Biography

Biography of Marshall W. Nirenberg

Biography of Marshall W. Nirenberg

Biography of Marshall W. Nirenberg

Marshall W. Nirenberg – American biochemist and geneticist.

Name: Marshall Warren Nirenberg

Date of Birth: April 10, 1927

Place of Birth: New York City, New York, United States

Date of Death: January 15, 2010 (aged 82)

Place of Death: New York City, New York, United States

Occupation: Biochemist, Geneticist

Father: Harry Edward Nirenberg

Mother: Minerva (Bykowsky)

Spouse/Ex: Perola Zaltzman-Nirenberg (1961-2001; her death), Myrna M. Weissman (m. 2005-2010; his death)

Early Life

A celebrated American geneticist and biochemist and co-recipient, with Robert William Holley and Har Gobind Khorana, of the 1968 Nobel Prize for Physiology or Medicine, Marshall W. Nirenberg was born on 10th April 1927, in New York City, New York, the U.S. He earned Nobel Prize for “breaking the genetic code” and describing how it operates in protein synthesis. In the same year, together with Har Gobind Khorana, he was awarded the Louisa Gross Horwitz Prize from Columbia University.

Nirenberg demonstrated that, with the exception of “nonsense codons,” each possible triplet (called a codon) of four different kinds of nitrogen-containing bases found in deoxyribonucleic acid (DNA) and, in some viruses, in ribonucleic acid (RNA) ultimately causes the incorporation of a specific amino acid into a cell protein. Nirenberg’s work and that of Holley and Khorana helped to show how genetic instructions in the cell nucleus control the composition of proteins.

Born in New York City, Marshall W. Nirenberg developed an early interest in biology. As a young man, he attended the University of Florida at Gainesville from where he earned his B. Sc. and M. Sc. degrees in Zoology before working for his Ph.
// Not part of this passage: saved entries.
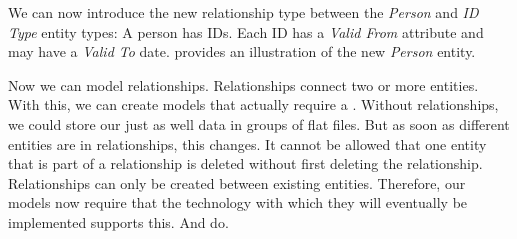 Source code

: We can now introduce the new relationship type between the \emph{Person} and \emph{ID Type} entity types:
A person has IDs.
Each ID has a \emph{Valid From} attribute and may have a \emph{Valid To} date.
 provides an illustration of the new \emph{Person} entity.

Now we can model relationships.
Relationships connect two or more entities.
With this, we can create models that actually require a \db.
Without relationships, we could store our just as well data in groups of flat files.
But as soon as different entities are in relationships, this changes.
It cannot be allowed that one entity that is part of a relationship is deleted without first deleting the relationship.
Relationships can only be created between existing entities.
Therefore, our models now require that the technology with which they will eventually be implemented supports this.
And  do.%
\FloatBarrier%
\endhsection%
%
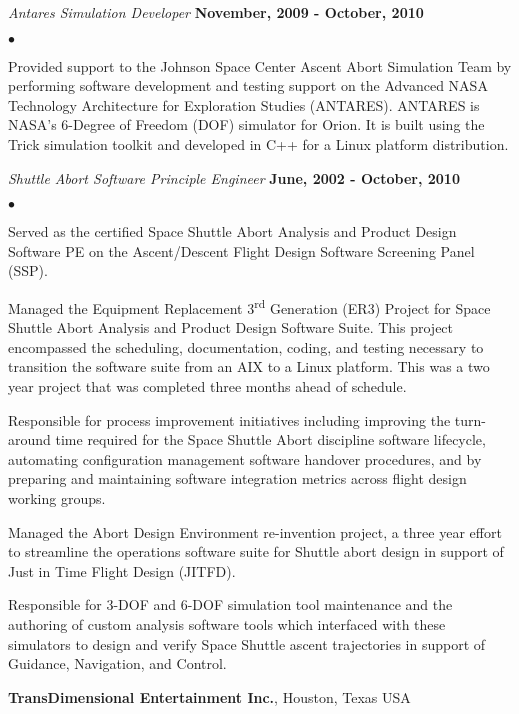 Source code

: \documentclass[margin,line]{res}
\newenvironment{list2}{
  \begin{list}{$\bullet$}{%
      \setlength{\itemsep}{0in}
      \setlength{\parsep}{0in} \setlength{\parskip}{0in}
      \setlength{\topsep}{0in} \setlength{\partopsep}{0in} 
      \setlength{\leftmargin}{0.2in}}}{\end{list}}
\begin{document}
\begin{resume}
\vspace{-.4cm}
{\em Antares Simulation Developer} \hfill {\bf November, 2009 - October, 2010}
\vspace*{.05in}
\begin{list2}
\item Provided support to the Johnson Space Center Ascent Abort Simulation Team by performing software development and testing support on the Advanced NASA Technology Architecture for Exploration Studies (ANTARES).  ANTARES is NASA's 6-Degree of Freedom (DOF) simulator for Orion.  It is built using the Trick simulation toolkit and developed in C++ for a Linux platform distribution.
\end{list2}
{\em Shuttle Abort Software Principle Engineer} \hfill {\bf June, 2002 - October, 2010}
\vspace*{.05in}
\begin{list2}
\item Served as the certified Space Shuttle Abort Analysis and Product Design Software PE on the Ascent/Descent Flight Design Software Screening Panel (SSP).
\item Managed the Equipment Replacement 3\textsuperscript{rd} Generation (ER3) Project for Space Shuttle Abort Analysis and Product Design Software Suite.  This project encompassed the scheduling, documentation, coding, and testing necessary to transition the software suite from an AIX to a Linux platform.  This was a two year project that was completed three months ahead of schedule.
\item Responsible for process improvement initiatives including improving the turn-around time required for the Space Shuttle Abort discipline software lifecycle, automating configuration management software handover procedures, and by preparing and maintaining software integration metrics across flight design working groups.
\item Managed the Abort Design Environment re-invention project, a three year effort to streamline the operations software suite for Shuttle abort design in support of Just in Time Flight Design (JITFD).
\item Responsible for 3-DOF and 6-DOF simulation tool maintenance and the authoring of custom analysis software tools which interfaced with these simulators to design and verify Space Shuttle ascent trajectories in support of Guidance, Navigation, and Control.
\end{list2}
{\bf TransDimensional Entertainment Inc.}, Houston, Texas USA


\end{resume}
\end{document}
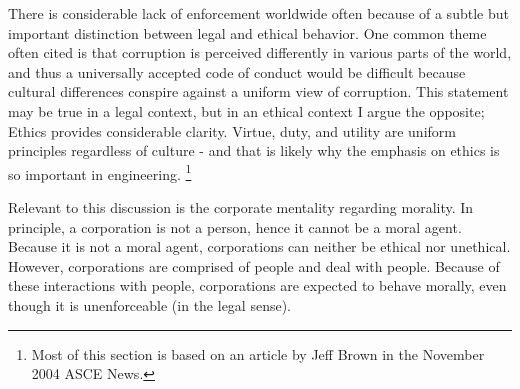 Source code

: There is considerable lack of enforcement worldwide often because of a subtle but important distinction between legal and ethical behavior.  One common theme often cited is that corruption is perceived differently in various parts of the world, and thus a universally accepted code of conduct would be difficult because cultural differences conspire against a uniform view of corruption.  This statement may be true in a legal context, but in an ethical context I argue the opposite; Ethics provides considerable clarity.  Virtue, duty, and utility are uniform principles regardless of culture - and that is likely why the emphasis on ethics is so important in engineering. \footnote{Most of this section is based on an article by Jeff Brown in the November 2004 ASCE News.}

Relevant to this discussion is the corporate mentality regarding morality.  In principle, a corporation is not a person, hence it cannot be a moral agent.  Because it is not a moral agent, corporations can neither be ethical nor unethical.  However, corporations are comprised of people and deal with people.
Because of these interactions with people, corporations are expected to behave morally, even though it is unenforceable (in the legal sense).  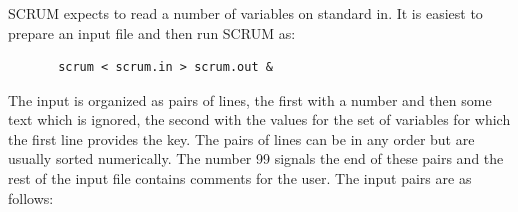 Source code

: \subsubsection{}
SCRUM expects to read a number of variables on standard in.  It is
easiest to prepare an input file and then run SCRUM as:
\begin{verbatim}
       scrum < scrum.in > scrum.out &
\end{verbatim}
The input is organized as pairs of lines, the first with a number and
then some text which is ignored, the second with the values for the
set of variables for which the first line provides the key.  The pairs
of lines can be in any order but are usually sorted numerically.  The
number 99 signals the end of these pairs and the rest of the input file
contains comments for the user.  The input pairs are as follows:
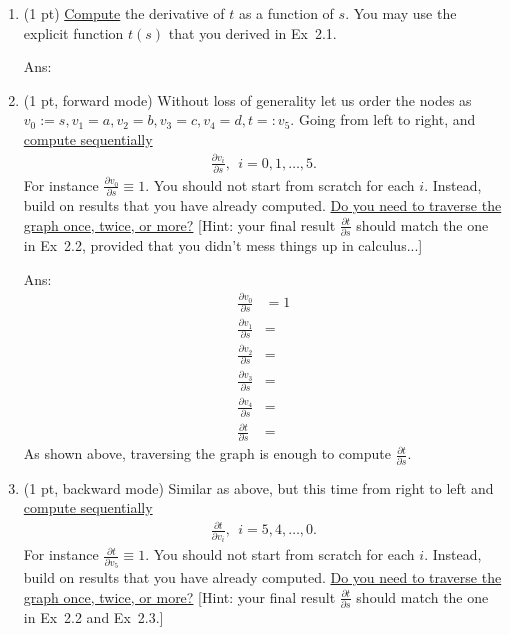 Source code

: \documentclass[10pt,letter,notitlepage]{article}
\newcommand{\ans}[1]{{\color{blue}\textsf{Ans}: #1}}
\newcommand{\red}[1]{{\color{red}#1}}
\newcommand{\blue}[1]{{\color{blue}#1}}
\begin{document}
\begin{exercise}
\begin{enumerate}
			The function implemented by each node is depicted on the \red{incoming} edge. For example, we have $a = \cos s$. For node $d$, we also \blue{multiply} the two incoming edges. 
			
			\ans{\vskip2cm}
			
			\item (1 pt) \uline{Compute} the derivative of $t$ as a function of $s$. You may use the explicit function $t(s)$ that you derived in Ex~2.1.
			
			\ans{\vskip2cm}
			
			\item (1 pt, forward mode) Without loss of generality let us order the nodes as $v_0:=s, v_1=a, v_2 = b, v_3 = c, v_4 = d, t=:v_5$. Going from left to right, and \uline{compute sequentially} 
			\begin{align}
			\frac{\partial v_{i}}{\partial s}, ~~ i = 0, 1, \ldots, 5.
			\end{align}
			For instance $\tfrac{\partial v_0}{\partial s} \equiv 1$. You should not start from scratch for each $i$. Instead, build on results that you have already computed. \uline{Do you need to \href{https://en.wikipedia.org/wiki/Graph_traversal}{traverse} the graph once, twice, or more?} [Hint: your final result $\frac{\partial t}{\partial s}$ should match the one in Ex~2.2, provided that you didn't mess things up in calculus...]
			
			\ans{\vskip1cm
			\begin{align}
			\frac{\partial v_{0}}{\partial s} & = 1 \\
			\frac{\partial v_{1}}{\partial s} & =  \\
			\frac{\partial v_{2}}{\partial s} & =  \\
			\frac{\partial v_{3}}{\partial s} & =  \\
			\frac{\partial v_{4}}{\partial s} & =  \\								
			\frac{\partial t}{\partial s} & =  
			\end{align}
			As shown above, traversing the graph \qquad\qquad is enough to compute $\frac{\partial t}{\partial s}$.
			}
								
			\item (1 pt, backward mode) Similar as above, but this time from right to left and \uline{compute sequentially}
			\begin{align}
			\frac{\partial t}{\partial v_{i}}, ~~ i = 5, 4, \ldots, 0.
			\end{align}
			For instance $\tfrac{\partial t}{\partial v_5} \equiv 1$. You should not start from scratch for each $i$. Instead, build on results that you have already computed. \uline{Do you need to \href{https://en.wikipedia.org/wiki/Graph_traversal}{traverse} the graph once, twice, or more?} [Hint: your final result $\frac{\partial t}{\partial s}$ should match the one in Ex~2.2 and Ex~2.3.]
			

\end{enumerate}
\end{exercise}
\end{document}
D. degree from the Department of Biological Chemistry at the University of Michigan. He eventually became a research biochemist at the National Institutes of Health (NIH) where he initially focused his research on DNA, RNA, and protein. In collaboration with H. Matthaei, he demonstrated that messenger RNA is required for protein synthesis and that synthetic messenger RNA preparations can be used to decipher various aspects of the genetic code. His groundbreaking research led to his appointment as the head of the Section of Biochemical Genetics at the National Heart Institute, a position he served in until his death decades later. His later research focused on neuroscience, neural development, and homeobox genes.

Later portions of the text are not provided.